Beneath this line are the data; copy exactly the part of them that opens with the line containing "In contrast to" and closes with the line containing "(28--30). Their separation", and only that part.

▶ Extracted information
========================================================================

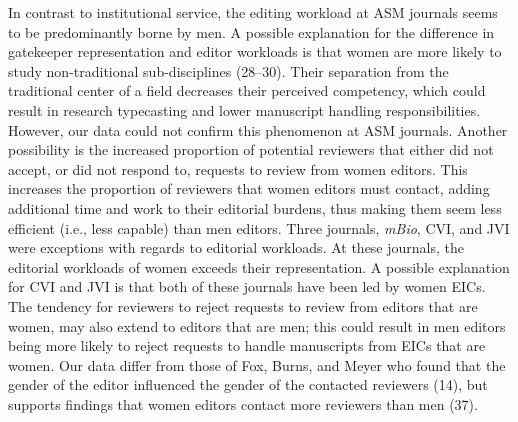 \documentclass[11pt,]{article}
\begin{document}
In contrast to institutional service, the editing workload at ASM
journals seems to be predominantly borne by men. A possible explanation
for the difference in gatekeeper representation and editor workloads is
that women are more likely to study non-traditional sub-disciplines
(28--30). Their separation from the traditional center of a field
decreases their perceived competency, which could result in research
typecasting and lower manuscript handling responsibilities. However, our
data could not confirm this phenomenon at ASM journals. Another
possibility is the increased proportion of potential reviewers that
either did not accept, or did not respond to, requests to review from
women editors. This increases the proportion of reviewers that women
editors must contact, adding additional time and work to their editorial
burdens, thus making them seem less efficient (i.e., less capable) than
men editors. Three journals, \emph{mBio}, CVI, and JVI were exceptions
with regards to editorial workloads. At these journals, the editorial
workloads of women exceeds their representation. A possible explanation
for CVI and JVI is that both of these journals have been led by women
EICs. The tendency for reviewers to reject requests to review from
editors that are women, may also extend to editors that are men; this
could result in men editors being more likely to reject requests to
handle manuscripts from EICs that are women. Our data differ from those
of Fox, Burns, and Meyer who found that the gender of the editor
influenced the gender of the contacted reviewers (14), but supports
findings that women editors contact more reviewers than men (37).
\end{document}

========================================================================

▶ Answer below
In contrast to institutional service, the editing workload at ASM
journals seems to be predominantly borne by men. A possible explanation
for the difference in gatekeeper representation and editor workloads is
that women are more likely to study non-traditional sub-disciplines
(28--30). Their separation from the traditional center of a field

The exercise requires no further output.